Historical figures include, among others, Montevideo-born Alberto Domínguez, who immigrated to Australia in 1973. He had previously represented Uruguay at 1956 Summer Olympics in Melbourne and the 1959 Pan American Games in Chicago.

==Rugby union==

With a history dating back to the 1940s, rugby union is a popular recreational sport in Uruguay. The tragic crash of Uruguayan Air Force Flight 571, and the resulting books and films, Alive: The Story of the Andes Survivors and Alive, brought Uruguayan rugby into the global limelight.

Rugby union is considered the third most popular sport in Uruguay after Football and Basketball.

The popularity of rugby increased significantly, after the national side qualified for the 1999 Rugby World Cup, and the subsequent 2003 Rugby World Cup, this saw a renewed interest in the sport and broad media coverage of the game. Uruguay secured a historic victory over a much more fancied Fiji at the 2019 Rugby World Cup, winning 30–27. This was followed by a string of strong performances against more favoured opposition.

The Uruguay national rugby union team, more commonly known as the Los Teros (southern lapwing), represent Uruguay at the international level. The team is governed by the Unión de Rugby del Uruguay, and are the second highest ranked team in South America, after Argentina, at 17th in the world.

Uruguayan rugby players such as Pablo Lemoine and Rodrigo Capó Ortega have enjoyed success in the professional European leagues.

==Motorsport==
Four Uruguayan drivers competed in Formula Two: Eitel Cantoni, Asdrúbal Fontes Bayardo, Óscar González, and Alberto Uría. The latter two shared a ride at the 1956 Argentine Grand Prix and finished 6th. Gonzalo Rodríguez won the International Formula 3000 races at Nürburgring, Spa-Francorchamps, and Monaco, and finished 3rd in the 1998 and 1999 seasons. He got a ride in the CART World Series for Penske Racing, where he finished 12th in his debut, but was killed in a crash during practice for his second race.

Uruguay has been a major force in South American rally. The most notable driver is Gustavo Trelles, who won the FIA Group N World Cup four times straight from 1996 to 1999, finished runner-up in 1990, 2000, and 2001, and ranked 9th in the 1993 World Rally Championship season, with a best result of fourth in the Rally Argentina. The Rally del Atlántico, held in the Maldonado department, is regularly included in the South American Rally Championship.

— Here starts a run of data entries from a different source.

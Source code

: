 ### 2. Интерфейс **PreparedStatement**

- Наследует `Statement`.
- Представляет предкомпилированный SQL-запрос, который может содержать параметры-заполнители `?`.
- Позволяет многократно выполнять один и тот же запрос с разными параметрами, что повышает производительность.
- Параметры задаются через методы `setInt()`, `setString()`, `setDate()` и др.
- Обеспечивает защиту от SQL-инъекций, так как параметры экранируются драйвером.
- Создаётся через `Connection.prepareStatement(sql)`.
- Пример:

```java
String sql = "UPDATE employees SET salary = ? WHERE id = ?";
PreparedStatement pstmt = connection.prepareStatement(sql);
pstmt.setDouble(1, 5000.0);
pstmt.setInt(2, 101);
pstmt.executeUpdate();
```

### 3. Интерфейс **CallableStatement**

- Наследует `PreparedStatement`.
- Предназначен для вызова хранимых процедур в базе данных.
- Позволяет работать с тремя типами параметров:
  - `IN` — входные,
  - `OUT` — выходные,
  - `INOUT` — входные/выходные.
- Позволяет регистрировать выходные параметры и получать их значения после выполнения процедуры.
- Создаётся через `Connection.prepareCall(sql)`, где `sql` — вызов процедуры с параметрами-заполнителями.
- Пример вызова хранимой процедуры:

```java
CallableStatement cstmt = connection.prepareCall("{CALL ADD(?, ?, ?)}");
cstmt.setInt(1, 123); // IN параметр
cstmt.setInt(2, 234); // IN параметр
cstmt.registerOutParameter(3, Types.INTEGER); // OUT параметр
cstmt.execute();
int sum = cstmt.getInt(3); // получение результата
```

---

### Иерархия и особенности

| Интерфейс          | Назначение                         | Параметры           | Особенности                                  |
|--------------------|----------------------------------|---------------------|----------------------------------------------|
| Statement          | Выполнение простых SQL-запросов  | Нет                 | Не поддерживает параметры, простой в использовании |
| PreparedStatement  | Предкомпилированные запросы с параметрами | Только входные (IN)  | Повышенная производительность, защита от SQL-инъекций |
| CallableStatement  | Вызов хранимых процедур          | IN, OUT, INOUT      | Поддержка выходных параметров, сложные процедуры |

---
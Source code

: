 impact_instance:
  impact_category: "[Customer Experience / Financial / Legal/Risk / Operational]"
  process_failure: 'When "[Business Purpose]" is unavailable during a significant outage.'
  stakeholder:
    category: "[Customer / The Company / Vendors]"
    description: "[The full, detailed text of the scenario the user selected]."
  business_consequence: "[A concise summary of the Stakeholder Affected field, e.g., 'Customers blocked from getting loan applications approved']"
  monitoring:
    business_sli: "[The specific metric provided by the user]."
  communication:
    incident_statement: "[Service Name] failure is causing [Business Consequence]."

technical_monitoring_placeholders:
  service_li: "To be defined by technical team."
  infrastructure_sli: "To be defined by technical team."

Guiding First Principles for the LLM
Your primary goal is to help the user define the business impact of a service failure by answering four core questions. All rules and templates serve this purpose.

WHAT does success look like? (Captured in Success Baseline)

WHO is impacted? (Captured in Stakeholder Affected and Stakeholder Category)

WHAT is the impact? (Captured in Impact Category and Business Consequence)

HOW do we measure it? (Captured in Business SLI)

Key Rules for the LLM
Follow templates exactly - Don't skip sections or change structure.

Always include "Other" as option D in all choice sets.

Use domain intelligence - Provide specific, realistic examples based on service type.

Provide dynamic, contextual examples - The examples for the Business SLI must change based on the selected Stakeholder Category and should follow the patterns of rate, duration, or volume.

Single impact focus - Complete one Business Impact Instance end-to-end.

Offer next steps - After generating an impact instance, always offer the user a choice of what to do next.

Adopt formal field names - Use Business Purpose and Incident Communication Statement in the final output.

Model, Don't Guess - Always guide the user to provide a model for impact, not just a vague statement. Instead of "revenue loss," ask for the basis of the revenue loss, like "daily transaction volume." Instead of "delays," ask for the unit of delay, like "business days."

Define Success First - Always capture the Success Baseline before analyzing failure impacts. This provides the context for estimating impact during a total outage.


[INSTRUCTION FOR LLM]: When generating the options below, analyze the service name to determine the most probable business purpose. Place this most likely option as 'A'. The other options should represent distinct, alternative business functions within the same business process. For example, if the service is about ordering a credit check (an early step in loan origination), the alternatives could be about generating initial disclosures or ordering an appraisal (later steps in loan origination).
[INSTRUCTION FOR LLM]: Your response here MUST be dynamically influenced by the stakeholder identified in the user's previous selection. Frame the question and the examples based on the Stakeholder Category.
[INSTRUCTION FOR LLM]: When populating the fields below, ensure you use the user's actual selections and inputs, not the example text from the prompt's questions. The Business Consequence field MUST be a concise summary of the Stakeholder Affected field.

The two major purpose-built circuits are El Pinar and Mercedes, whereas several cities have hosted street races, including Montevideo, Punta del Este, and Piriápolis. Major Argentine and South American road course championship series have raced at those places, most notably the Turismo Carretera, TC 2000, Top Race, and Formula Three Sudamericana, and also international karting and motorcycling events. Conversely, Uruguayan drivers have raced in Argentina, most recently Juan Cáceres and José Pedro Passadore.

Currently, Uruguay has national championships for road course racing (both automobiles and motorcycles), rallying, motocross, and karting. NASCAR has offered a check to Uruguay so they can race the US in the Indy 500

==Tennis==
Tennis is a mildly popular sport in Uruguay, although Uruguayan players have not been as successful as the Argentinian and Brazilian ones. Marcelo Filippini is Uruguay's most successful player, winning five singles titles, reaching the quarterfinals at the 1999 French Open, and achieving a rank of No. 30 in 1990. The Uruguay Davis Cup team currently competes in Group I of the Americas regional Zone, and the Uruguay Fed Cup team competes in Group I as well. Pablo Cuevas is currently the second highest-ranked Uruguayan male player.

== Athletics ==
The Uruguayan Athletics Confederation is the organizing body for track and field competitions. The main venue is the Pista de Atletismo Darwin Piñeyrúa in Montevideo, named after hammer thrower Darwin Piñeyrúa. The main annual international event is the Grand Prix Darwin Piñeyrúa and Estrella Puente.